Postby tnemelckram » Mon Feb 16, 2009 12:01 am

I think that anyone who Posts an alternate history scenario must specify what point of departure from actual history will be used for the analysis. My original post was defective in this regard. I'd like to specify a point of departure for my OP. Your thoughts on the importance of this specification and/or its impact on the specific scenario will be interesting and appreciated.

Here's my original alternative scenario, edited a bit for this new purpose:

What would happened if Admiral Holland chose to shadow the Germans instead of engaging them at Denmark Straits? This scenario assumes that within 24 hours, Tovey's force could have been guided by Holland's shadowing force into position to intercept the German ships from the east or south. I think that Tovey was close enough to do that at the time of the Denmark Strait battle. Basically, given that Hood's relative age and flaws and PoW's teething troubles were known, why go with a 2 to 1 advantage when in a short time you can have an overwhelming advantage? 4 battleships to 1, 6 cruisers to 1, and about a dozen destroyers to zero, and an aircraft carrier to boot.


I used this passage from this Site's account of Rheinubung and the chart showing the British spotted the Germans at 5:37 to arrive at the specific time of my point of departure:
In the early morning of 24 May, the weather improved and the visibility increased. The German battle group maintained a course of 220º and a speed of 28 knots, when at 0525, the Prinz Eugen's hydrophones detected propeller noises of two ships on her port side.

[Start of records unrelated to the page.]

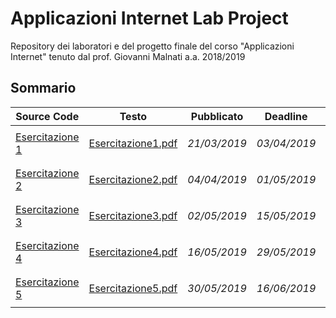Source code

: # Applicazioni Internet Lab Project
Repository dei laboratori e del progetto finale del corso "Applicazioni Internet" tenuto dal prof. Giovanni Malnati a.a. 2018/2019

## Sommario
|Source Code                        | Testo   |Pubblicato   | Deadline     | Consegnato                |
|-----------------------------------|-        |--------------|--------------|---------------------------|
| [Esercitazione 1](esercitazione1) |[Esercitazione1.pdf](testi_esercitazioni/Esercitazione1.pdf)| *21/03/2019* | *03/04/2019* | <ul><li> - [x] </li></ul> |
| [Esercitazione 2](esercitazione2) |[Esercitazione2.pdf](testi_esercitazioni/Esercitazione2.pdf)| *04/04/2019* | *01/05/2019* | <ul><li> - [x] </li></ul> |
| [Esercitazione 3](esercitazione3) |[Esercitazione3.pdf](testi_esercitazioni/Esercitazione3.pdf)| *02/05/2019* | *15/05/2019* | <ul><li> - [x] </li></ul> |
| [Esercitazione 4](esercitazione4) |[Esercitazione4.pdf](testi_esercitazioni/Esercitazione4.pdf)| *16/05/2019* | *29/05/2019* | <ul><li> - [x] </li></ul> |
| [Esercitazione 5](esercitazione4) |[Esercitazione5.pdf](testi_esercitazioni/Esercitazione5.pdf)| *30/05/2019* | *16/06/2019* | <ul><li> - [x] </li></ul> |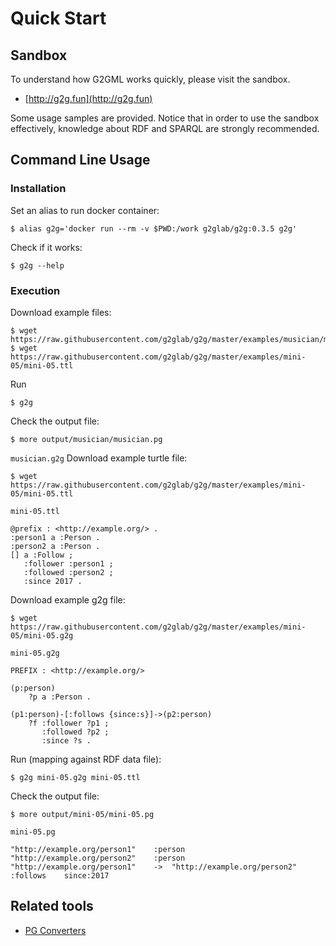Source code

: # Quick Start

## Sandbox

To understand how G2GML works quickly, please visit the sandbox.

* [http://g2g.fun](http://g2g.fun)

Some usage samples are provided.
Notice that in order to use the sandbox effectively, knowledge about RDF and SPARQL are strongly recommended.

## Command Line Usage
### Installation

Set an alias to run docker container:

    $ alias g2g='docker run --rm -v $PWD:/work g2glab/g2g:0.3.5 g2g'

Check if it works:

    $ g2g --help

### Execution

Download example files:

    $ wget https://raw.githubusercontent.com/g2glab/g2g/master/examples/musician/musician.g2g
    $ wget https://raw.githubusercontent.com/g2glab/g2g/master/examples/mini-05/mini-05.ttl

Run 

    $ g2g 

Check the output file:

    $ more output/musician/musician.pg

    
`musician.g2g`
Download example turtle file:

    $ wget https://raw.githubusercontent.com/g2glab/g2g/master/examples/mini-05/mini-05.ttl
    
`mini-05.ttl`
    
    @prefix : <http://example.org/> .
    :person1 a :Person .
    :person2 a :Person .
    [] a :Follow ;
       :follower :person1 ;
       :followed :person2 ;
       :since 2017 .
    
Download example g2g file:

    $ wget https://raw.githubusercontent.com/g2glab/g2g/master/examples/mini-05/mini-05.g2g
    
`mini-05.g2g`

    PREFIX : <http://example.org/>
    
    (p:person)
        ?p a :Person .
    
    (p1:person)-[:follows {since:s}]->(p2:person)
        ?f :follower ?p1 ;
           :followed ?p2 ;
           :since ?s .

Run (mapping against RDF data file):

    $ g2g mini-05.g2g mini-05.ttl

Check the output file:

    $ more output/mini-05/mini-05.pg

`mini-05.pg`

    "http://example.org/person1"	:person
    "http://example.org/person2"	:person
    "http://example.org/person1"	->	"http://example.org/person2"	:follows	since:2017


## Related tools

* [PG Converters](https://g2gml.readthedocs.io/en/latest/contents/pg-converters.html)

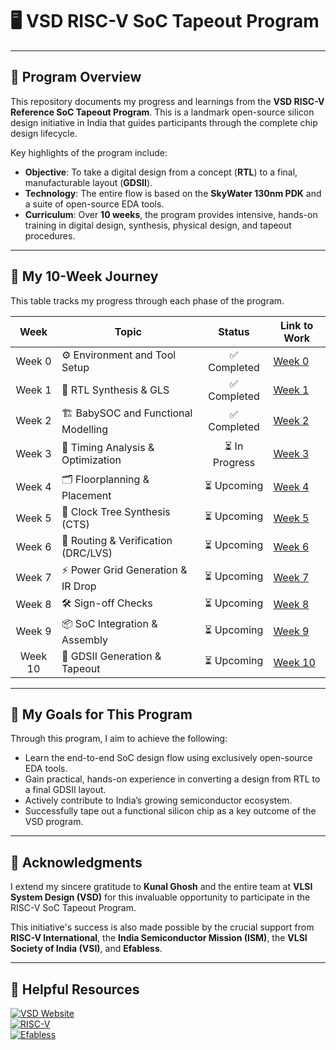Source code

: # 🖥️ VSD RISC-V SoC Tapeout Program

---
## 📖 Program Overview
This repository documents my progress and learnings from the **VSD RISC-V Reference SoC Tapeout Program**. This is a landmark open-source silicon design initiative in India that guides participants through the complete chip design lifecycle.

Key highlights of the program include:
* **Objective**: To take a digital design from a concept (**RTL**) to a final, manufacturable layout (**GDSII**).
* **Technology**: The entire flow is based on the **SkyWater 130nm PDK** and a suite of open-source EDA tools.
* **Curriculum**: Over **10 weeks**, the program provides intensive, hands-on training in digital design, synthesis, physical design, and tapeout procedures.

---
## 📅 My 10-Week Journey
This table tracks my progress through each phase of the program.

| Week  | Topic                                 | Status        | Link to Work             |
|:-----:|---------------------------------------|:-------------:|--------------------------|
| Week 0| ⚙️ Environment and Tool Setup         | ✅ Completed  | [Week 0](https://github.com/C0UCH-P0TAT0/RiscV_SOC/tree/Week-0) |
| Week 1| 🔧 RTL Synthesis & GLS                | ✅ Completed  | [Week 1](https://github.com/C0UCH-P0TAT0/RiscV_SOC/tree/Week-1) |
| Week 2| 🏗️ BabySOC and Functional Modelling   | ✅ Completed  | [Week 2](https://github.com/C0UCH-P0TAT0/RiscV_SOC/tree/Week-2) |
| Week 3| 🧮 Timing Analysis & Optimization    | ⏳ In Progress | [Week 3](https://github.com/C0UCH-P0TAT0/RiscV_SOC/tree/Week-3) |
| Week 4| 🗂️ Floorplanning & Placement         | ⏳ Upcoming   | [Week 4](https://github.com/C0UCH-P0TAT0/RiscV_SOC/tree/Week-4) |
| Week 5| 🔄 Clock Tree Synthesis (CTS)         | ⏳ Upcoming   | [Week 5](https://github.com/C0UCH-P0TAT0/RiscV_SOC/tree/Week-5) |
| Week 6| 🚦 Routing & Verification (DRC/LVS)   | ⏳ Upcoming   | [Week 6](https://github.com/C0UCH-P0TAT0/RiscV_SOC/tree/Week-6) |
| Week 7| ⚡ Power Grid Generation & IR Drop   | ⏳ Upcoming   | [Week 7](https://github.com/C0UCH-P0TAT0/RiscV_SOC/tree/Week-7) |
| Week 8| 🛠️ Sign-off Checks                     | ⏳ Upcoming   | [Week 8](https://github.com/C0UCH-P0TAT0/RiscV_SOC/tree/Week-8) |
| Week 9| 📦 SoC Integration & Assembly         | ⏳ Upcoming   | [Week 9](https://github.com/C0UCH-P0TAT0/RiscV_SOC/tree/Week-9) |
| Week 10|🎉 GDSII Generation & Tapeout         | ⏳ Upcoming   | [Week 10](https://github.com/C0UCH-P0TAT0/RiscV_SOC/tree/Week-10)|

---
## 🎯 My Goals for This Program
Through this program, I aim to achieve the following:
* Learn the end-to-end SoC design flow using exclusively open-source EDA tools.
* Gain practical, hands-on experience in converting a design from RTL to a final GDSII layout.
* Actively contribute to India’s growing semiconductor ecosystem.
* Successfully tape out a functional silicon chip as a key outcome of the VSD program.

---
## 🙏 Acknowledgments
I extend my sincere gratitude to **Kunal Ghosh** and the entire team at **VLSI System Design (VSD)** for this invaluable opportunity to participate in the RISC-V SoC Tapeout Program.

This initiative's success is also made possible by the crucial support from **RISC-V International**, the **India Semiconductor Mission (ISM)**, the **VLSI Society of India (VSI)**, and **Efabless**.

---
## 🔗 Helpful Resources

[![VSD Website](https://img.shields.io/badge/VSD-Official%20Website-blue?style=flat-square)](https://vsdiat.vlsisystemdesign.com/)  
[![RISC-V](https://img.shields.io/badge/RISC--V-International-green?style=flat-square)](https://riscv.org/)  
[![Efabless](https://img.shields.io/badge/Efabless-Platform-orange?style=flat-square)](https://efabless.com/)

At 0537 the Germans sighted what they first thought to be a light cruiser at about 19 miles (35,190 meters / 38,480 yards) on port side. At 0543, another unidentified unit was sighted to port, and thereafter the alarm was given aboard the Bismarck and Prinz Eugen. Aboard the Bismarck the identification of the enemy ships was uncertain, and they were now both mistakenly thought to be heavy cruisers.
. . . . . . . . . . .
Due to the similar silhouettes of the German ships, at 0549 Holland ordered his ships to both engage the leading German ship (the Prinz Eugen) believing she was the Bismarck. (emphasis added)
. . . . . . . . . . .
Suddenly, at 0552.5, and from a distance of about 12.5 miles (23,150 meters / 25,330 yards), the Hood opened fire, followed by the Prince of Wales half a minute later at 0553. Both ships opened fire with their forward turrets, since their after turrets could not be brought to bear due to the ships' unfavourable angle of approach. Admiral Lütjens immediately signalled to Group North: "Am in a fight with two heavy units".


My specific point of departure is 5:49 AM on May 24, 1941 and the scenario includes the facts in the above passage. I think these facts are important at 5:49:

    1) Holland knows the identity of the German ships.

    2) Lutjens does not know the identity of the British ships and thinks they are just two more shadowing heavy cruisers.

    3) Holland has no way of knowing as to whether or not the Germans are aware of his presence but knows that either is possible.

    4) Holland does not know that the German have misidentified his ships as heavy cruisers.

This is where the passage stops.